# What is required
Retype only what runs from the line that contains "f( x889 , $\downarrow$57$\uparrow$59" through the last line of the listing below, both lines included.

# Provided data
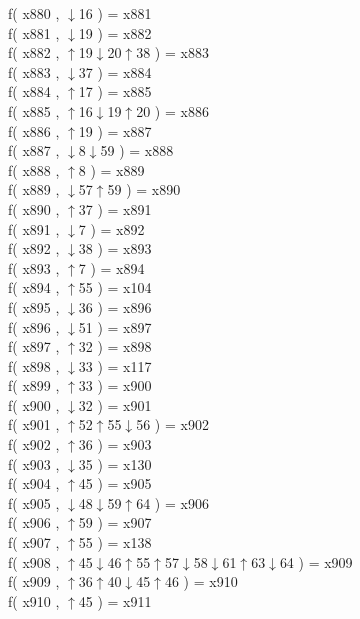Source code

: f( x880 , $\downarrow$16 ) = x881 \\
f( x881 , $\downarrow$19 ) = x882 \\
f( x882 , $\uparrow$19$\downarrow$20$\uparrow$38 ) = x883 \\
f( x883 , $\downarrow$37 ) = x884 \\
f( x884 , $\uparrow$17 ) = x885 \\
f( x885 , $\uparrow$16$\downarrow$19$\uparrow$20 ) = x886 \\
f( x886 , $\uparrow$19 ) = x887 \\
f( x887 , $\downarrow$8$\downarrow$59 ) = x888 \\
f( x888 , $\uparrow$8 ) = x889 \\
f( x889 , $\downarrow$57$\uparrow$59 ) = x890 \\
f( x890 , $\uparrow$37 ) = x891 \\
f( x891 , $\downarrow$7 ) = x892 \\
f( x892 , $\downarrow$38 ) = x893 \\
f( x893 , $\uparrow$7 ) = x894 \\
f( x894 , $\uparrow$55 ) = x104 \\
f( x895 , $\downarrow$36 ) = x896 \\
f( x896 , $\downarrow$51 ) = x897 \\
f( x897 , $\uparrow$32 ) = x898 \\
f( x898 , $\downarrow$33 ) = x117 \\
f( x899 , $\uparrow$33 ) = x900 \\
f( x900 , $\downarrow$32 ) = x901 \\
f( x901 , $\uparrow$52$\uparrow$55$\downarrow$56 ) = x902 \\
f( x902 , $\uparrow$36 ) = x903 \\
f( x903 , $\downarrow$35 ) = x130 \\
f( x904 , $\uparrow$45 ) = x905 \\
f( x905 , $\downarrow$48$\downarrow$59$\uparrow$64 ) = x906 \\
f( x906 , $\uparrow$59 ) = x907 \\
f( x907 , $\uparrow$55 ) = x138 \\
f( x908 , $\uparrow$45$\downarrow$46$\uparrow$55$\uparrow$57$\downarrow$58$\downarrow$61$\uparrow$63$\downarrow$64 ) = x909 \\
f( x909 , $\uparrow$36$\uparrow$40$\downarrow$45$\uparrow$46 ) = x910 \\
f( x910 , $\uparrow$45 ) = x911 \\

# Expected output
f( x889 , $\downarrow$57$\uparrow$59 ) = x890 \\
f( x890 , $\uparrow$37 ) = x891 \\
f( x891 , $\downarrow$7 ) = x892 \\
f( x892 , $\downarrow$38 ) = x893 \\
f( x893 , $\uparrow$7 ) = x894 \\
f( x894 , $\uparrow$55 ) = x104 \\
f( x895 , $\downarrow$36 ) = x896 \\
f( x896 , $\downarrow$51 ) = x897 \\
f( x897 , $\uparrow$32 ) = x898 \\
f( x898 , $\downarrow$33 ) = x117 \\
f( x899 , $\uparrow$33 ) = x900 \\
f( x900 , $\downarrow$32 ) = x901 \\
f( x901 , $\uparrow$52$\uparrow$55$\downarrow$56 ) = x902 \\
f( x902 , $\uparrow$36 ) = x903 \\
f( x903 , $\downarrow$35 ) = x130 \\
f( x904 , $\uparrow$45 ) = x905 \\
f( x905 , $\downarrow$48$\downarrow$59$\uparrow$64 ) = x906 \\
f( x906 , $\uparrow$59 ) = x907 \\
f( x907 , $\uparrow$55 ) = x138 \\
f( x908 , $\uparrow$45$\downarrow$46$\uparrow$55$\uparrow$57$\downarrow$58$\downarrow$61$\uparrow$63$\downarrow$64 ) = x909 \\
f( x909 , $\uparrow$36$\uparrow$40$\downarrow$45$\uparrow$46 ) = x910 \\
f( x910 , $\uparrow$45 ) = x911 \\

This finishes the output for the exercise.